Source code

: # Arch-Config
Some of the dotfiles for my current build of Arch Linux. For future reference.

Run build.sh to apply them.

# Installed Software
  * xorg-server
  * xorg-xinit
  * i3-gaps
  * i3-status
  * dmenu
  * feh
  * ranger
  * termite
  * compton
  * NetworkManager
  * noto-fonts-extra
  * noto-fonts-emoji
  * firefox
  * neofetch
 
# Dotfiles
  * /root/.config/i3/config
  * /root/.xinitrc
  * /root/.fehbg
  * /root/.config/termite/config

----

State how many lines of the listing include "termite", and nothing more.

▶ [Expected output]:
2